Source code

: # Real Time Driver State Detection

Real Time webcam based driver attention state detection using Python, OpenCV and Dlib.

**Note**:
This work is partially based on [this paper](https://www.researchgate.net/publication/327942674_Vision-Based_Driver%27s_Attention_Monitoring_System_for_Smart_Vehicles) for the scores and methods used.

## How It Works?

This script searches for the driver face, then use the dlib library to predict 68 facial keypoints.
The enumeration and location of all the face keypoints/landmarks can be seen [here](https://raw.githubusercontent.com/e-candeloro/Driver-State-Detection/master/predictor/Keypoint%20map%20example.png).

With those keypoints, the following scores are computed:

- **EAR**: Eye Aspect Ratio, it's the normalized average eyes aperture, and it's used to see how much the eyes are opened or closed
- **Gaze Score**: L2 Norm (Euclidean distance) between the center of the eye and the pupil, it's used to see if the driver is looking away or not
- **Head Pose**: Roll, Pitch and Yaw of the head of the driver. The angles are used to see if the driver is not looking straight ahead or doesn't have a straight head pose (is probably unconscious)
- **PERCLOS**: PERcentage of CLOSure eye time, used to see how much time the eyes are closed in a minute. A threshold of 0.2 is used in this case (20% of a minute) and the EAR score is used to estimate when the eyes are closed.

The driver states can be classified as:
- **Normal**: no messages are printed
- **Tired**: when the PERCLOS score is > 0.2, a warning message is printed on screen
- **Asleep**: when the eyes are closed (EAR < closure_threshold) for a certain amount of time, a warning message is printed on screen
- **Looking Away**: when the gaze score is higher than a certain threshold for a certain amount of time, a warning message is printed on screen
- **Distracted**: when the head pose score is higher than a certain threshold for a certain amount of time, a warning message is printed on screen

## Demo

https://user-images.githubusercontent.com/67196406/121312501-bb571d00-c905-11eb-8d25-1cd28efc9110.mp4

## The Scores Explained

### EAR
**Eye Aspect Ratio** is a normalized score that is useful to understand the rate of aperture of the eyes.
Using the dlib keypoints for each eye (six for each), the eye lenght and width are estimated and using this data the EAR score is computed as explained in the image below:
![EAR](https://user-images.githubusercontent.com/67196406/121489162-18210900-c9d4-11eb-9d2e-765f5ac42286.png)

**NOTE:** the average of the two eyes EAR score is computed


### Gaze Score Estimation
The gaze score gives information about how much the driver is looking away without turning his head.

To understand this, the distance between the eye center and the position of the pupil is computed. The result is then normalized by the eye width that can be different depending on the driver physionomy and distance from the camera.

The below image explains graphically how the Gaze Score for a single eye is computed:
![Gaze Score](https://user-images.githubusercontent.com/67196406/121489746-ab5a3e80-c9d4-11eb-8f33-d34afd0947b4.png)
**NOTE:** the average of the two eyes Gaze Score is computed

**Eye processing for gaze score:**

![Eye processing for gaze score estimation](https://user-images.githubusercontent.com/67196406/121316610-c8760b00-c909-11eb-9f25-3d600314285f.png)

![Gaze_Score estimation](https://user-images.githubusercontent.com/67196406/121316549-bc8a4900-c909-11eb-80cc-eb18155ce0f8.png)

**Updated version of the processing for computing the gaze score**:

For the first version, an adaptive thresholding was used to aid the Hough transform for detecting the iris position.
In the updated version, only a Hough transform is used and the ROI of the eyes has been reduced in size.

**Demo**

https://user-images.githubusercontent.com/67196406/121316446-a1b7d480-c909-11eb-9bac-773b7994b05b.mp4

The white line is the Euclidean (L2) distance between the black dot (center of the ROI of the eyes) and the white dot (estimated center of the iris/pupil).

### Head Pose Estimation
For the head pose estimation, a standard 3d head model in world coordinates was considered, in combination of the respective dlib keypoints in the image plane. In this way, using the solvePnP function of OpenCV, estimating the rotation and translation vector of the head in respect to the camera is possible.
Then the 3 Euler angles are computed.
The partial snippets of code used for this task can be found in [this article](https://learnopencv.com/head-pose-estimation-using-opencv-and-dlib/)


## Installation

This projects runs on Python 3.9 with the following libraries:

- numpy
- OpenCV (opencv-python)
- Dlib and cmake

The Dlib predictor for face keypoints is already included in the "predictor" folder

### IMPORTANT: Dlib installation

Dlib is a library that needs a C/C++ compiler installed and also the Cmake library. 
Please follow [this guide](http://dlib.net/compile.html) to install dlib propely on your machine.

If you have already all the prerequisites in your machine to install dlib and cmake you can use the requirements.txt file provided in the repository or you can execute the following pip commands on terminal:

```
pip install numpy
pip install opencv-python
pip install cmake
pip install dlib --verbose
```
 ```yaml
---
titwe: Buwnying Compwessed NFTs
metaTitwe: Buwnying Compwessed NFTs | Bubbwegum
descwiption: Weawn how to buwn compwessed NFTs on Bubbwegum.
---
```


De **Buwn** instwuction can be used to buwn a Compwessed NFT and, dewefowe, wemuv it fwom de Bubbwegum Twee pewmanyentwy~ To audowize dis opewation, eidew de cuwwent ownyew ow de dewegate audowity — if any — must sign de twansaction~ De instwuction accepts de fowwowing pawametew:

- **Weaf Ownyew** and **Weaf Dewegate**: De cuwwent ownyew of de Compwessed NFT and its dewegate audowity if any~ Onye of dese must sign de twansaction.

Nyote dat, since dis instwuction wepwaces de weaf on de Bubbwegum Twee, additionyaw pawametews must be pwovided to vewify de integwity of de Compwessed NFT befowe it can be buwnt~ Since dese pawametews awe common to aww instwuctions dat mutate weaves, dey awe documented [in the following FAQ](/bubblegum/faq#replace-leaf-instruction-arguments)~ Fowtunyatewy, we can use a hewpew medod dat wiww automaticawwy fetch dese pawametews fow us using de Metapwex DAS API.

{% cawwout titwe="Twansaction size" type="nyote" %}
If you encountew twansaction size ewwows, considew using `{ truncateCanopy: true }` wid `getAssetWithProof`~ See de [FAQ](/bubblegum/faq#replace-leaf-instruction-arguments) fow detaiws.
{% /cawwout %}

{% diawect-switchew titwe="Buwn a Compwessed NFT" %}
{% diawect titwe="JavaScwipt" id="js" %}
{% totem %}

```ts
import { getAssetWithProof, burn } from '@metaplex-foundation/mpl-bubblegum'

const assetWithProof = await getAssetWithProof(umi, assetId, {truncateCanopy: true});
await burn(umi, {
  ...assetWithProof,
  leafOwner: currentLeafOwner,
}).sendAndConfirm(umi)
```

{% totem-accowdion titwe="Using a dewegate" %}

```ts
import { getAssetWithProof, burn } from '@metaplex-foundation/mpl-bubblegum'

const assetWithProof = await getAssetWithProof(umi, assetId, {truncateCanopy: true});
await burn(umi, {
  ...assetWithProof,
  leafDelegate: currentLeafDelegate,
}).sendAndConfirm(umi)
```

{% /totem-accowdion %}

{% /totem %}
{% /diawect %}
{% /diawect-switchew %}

---*---

PROBLEM STATEMENT
Transcribe each line of the material without any alteration.

YOUR RESPONSE
Source code

: # Real Time Driver State Detection

Real Time webcam based driver attention state detection using Python, OpenCV and Dlib.

**Note**:
This work is partially based on [this paper](https://www.researchgate.net/publication/327942674_Vision-Based_Driver%27s_Attention_Monitoring_System_for_Smart_Vehicles) for the scores and methods used.

## How It Works?

This script searches for the driver face, then use the dlib library to predict 68 facial keypoints.
The enumeration and location of all the face keypoints/landmarks can be seen [here](https://raw.githubusercontent.com/e-candeloro/Driver-State-Detection/master/predictor/Keypoint%20map%20example.png).

With those keypoints, the following scores are computed:

- **EAR**: Eye Aspect Ratio, it's the normalized average eyes aperture, and it's used to see how much the eyes are opened or closed
- **Gaze Score**: L2 Norm (Euclidean distance) between the center of the eye and the pupil, it's used to see if the driver is looking away or not
- **Head Pose**: Roll, Pitch and Yaw of the head of the driver. The angles are used to see if the driver is not looking straight ahead or doesn't have a straight head pose (is probably unconscious)
- **PERCLOS**: PERcentage of CLOSure eye time, used to see how much time the eyes are closed in a minute. A threshold of 0.2 is used in this case (20% of a minute) and the EAR score is used to estimate when the eyes are closed.

The driver states can be classified as:
- **Normal**: no messages are printed
- **Tired**: when the PERCLOS score is > 0.2, a warning message is printed on screen
- **Asleep**: when the eyes are closed (EAR < closure_threshold) for a certain amount of time, a warning message is printed on screen
- **Looking Away**: when the gaze score is higher than a certain threshold for a certain amount of time, a warning message is printed on screen
- **Distracted**: when the head pose score is higher than a certain threshold for a certain amount of time, a warning message is printed on screen

## Demo

https://user-images.githubusercontent.com/67196406/121312501-bb571d00-c905-11eb-8d25-1cd28efc9110.mp4

## The Scores Explained

### EAR
**Eye Aspect Ratio** is a normalized score that is useful to understand the rate of aperture of the eyes.
Using the dlib keypoints for each eye (six for each), the eye lenght and width are estimated and using this data the EAR score is computed as explained in the image below:
![EAR](https://user-images.githubusercontent.com/67196406/121489162-18210900-c9d4-11eb-9d2e-765f5ac42286.png)

**NOTE:** the average of the two eyes EAR score is computed


### Gaze Score Estimation
The gaze score gives information about how much the driver is looking away without turning his head.

To understand this, the distance between the eye center and the position of the pupil is computed. The result is then normalized by the eye width that can be different depending on the driver physionomy and distance from the camera.

The below image explains graphically how the Gaze Score for a single eye is computed:
![Gaze Score](https://user-images.githubusercontent.com/67196406/121489746-ab5a3e80-c9d4-11eb-8f33-d34afd0947b4.png)
**NOTE:** the average of the two eyes Gaze Score is computed

**Eye processing for gaze score:**

![Eye processing for gaze score estimation](https://user-images.githubusercontent.com/67196406/121316610-c8760b00-c909-11eb-9f25-3d600314285f.png)

![Gaze_Score estimation](https://user-images.githubusercontent.com/67196406/121316549-bc8a4900-c909-11eb-80cc-eb18155ce0f8.png)

**Updated version of the processing for computing the gaze score**:

For the first version, an adaptive thresholding was used to aid the Hough transform for detecting the iris position.
In the updated version, only a Hough transform is used and the ROI of the eyes has been reduced in size.

**Demo**

https://user-images.githubusercontent.com/67196406/121316446-a1b7d480-c909-11eb-9bac-773b7994b05b.mp4

The white line is the Euclidean (L2) distance between the black dot (center of the ROI of the eyes) and the white dot (estimated center of the iris/pupil).

### Head Pose Estimation
For the head pose estimation, a standard 3d head model in world coordinates was considered, in combination of the respective dlib keypoints in the image plane. In this way, using the solvePnP function of OpenCV, estimating the rotation and translation vector of the head in respect to the camera is possible.
Then the 3 Euler angles are computed.
The partial snippets of code used for this task can be found in [this article](https://learnopencv.com/head-pose-estimation-using-opencv-and-dlib/)


## Installation

This projects runs on Python 3.9 with the following libraries:

- numpy
- OpenCV (opencv-python)
- Dlib and cmake

The Dlib predictor for face keypoints is already included in the "predictor" folder

### IMPORTANT: Dlib installation

Dlib is a library that needs a C/C++ compiler installed and also the Cmake library. 
Please follow [this guide](http://dlib.net/compile.html) to install dlib propely on your machine.

If you have already all the prerequisites in your machine to install dlib and cmake you can use the requirements.txt file provided in the repository or you can execute the following pip commands on terminal:

```
pip install numpy
pip install opencv-python
pip install cmake
pip install dlib --verbose
```
 ```yaml
---
titwe: Buwnying Compwessed NFTs
metaTitwe: Buwnying Compwessed NFTs | Bubbwegum
descwiption: Weawn how to buwn compwessed NFTs on Bubbwegum.
---
```


De **Buwn** instwuction can be used to buwn a Compwessed NFT and, dewefowe, wemuv it fwom de Bubbwegum Twee pewmanyentwy~ To audowize dis opewation, eidew de cuwwent ownyew ow de dewegate audowity — if any — must sign de twansaction~ De instwuction accepts de fowwowing pawametew:

- **Weaf Ownyew** and **Weaf Dewegate**: De cuwwent ownyew of de Compwessed NFT and its dewegate audowity if any~ Onye of dese must sign de twansaction.

Nyote dat, since dis instwuction wepwaces de weaf on de Bubbwegum Twee, additionyaw pawametews must be pwovided to vewify de integwity of de Compwessed NFT befowe it can be buwnt~ Since dese pawametews awe common to aww instwuctions dat mutate weaves, dey awe documented [in the following FAQ](/bubblegum/faq#replace-leaf-instruction-arguments)~ Fowtunyatewy, we can use a hewpew medod dat wiww automaticawwy fetch dese pawametews fow us using de Metapwex DAS API.

{% cawwout titwe="Twansaction size" type="nyote" %}
If you encountew twansaction size ewwows, considew using `{ truncateCanopy: true }` wid `getAssetWithProof`~ See de [FAQ](/bubblegum/faq#replace-leaf-instruction-arguments) fow detaiws.
{% /cawwout %}

{% diawect-switchew titwe="Buwn a Compwessed NFT" %}
{% diawect titwe="JavaScwipt" id="js" %}
{% totem %}

```ts
import { getAssetWithProof, burn } from '@metaplex-foundation/mpl-bubblegum'

const assetWithProof = await getAssetWithProof(umi, assetId, {truncateCanopy: true});
await burn(umi, {
  ...assetWithProof,
  leafOwner: currentLeafOwner,
}).sendAndConfirm(umi)
```

{% totem-accowdion titwe="Using a dewegate" %}

```ts
import { getAssetWithProof, burn } from '@metaplex-foundation/mpl-bubblegum'

const assetWithProof = await getAssetWithProof(umi, assetId, {truncateCanopy: true});
await burn(umi, {
  ...assetWithProof,
  leafDelegate: currentLeafDelegate,
}).sendAndConfirm(umi)
```

{% /totem-accowdion %}

{% /totem %}
{% /diawect %}
{% /diawect-switchew %}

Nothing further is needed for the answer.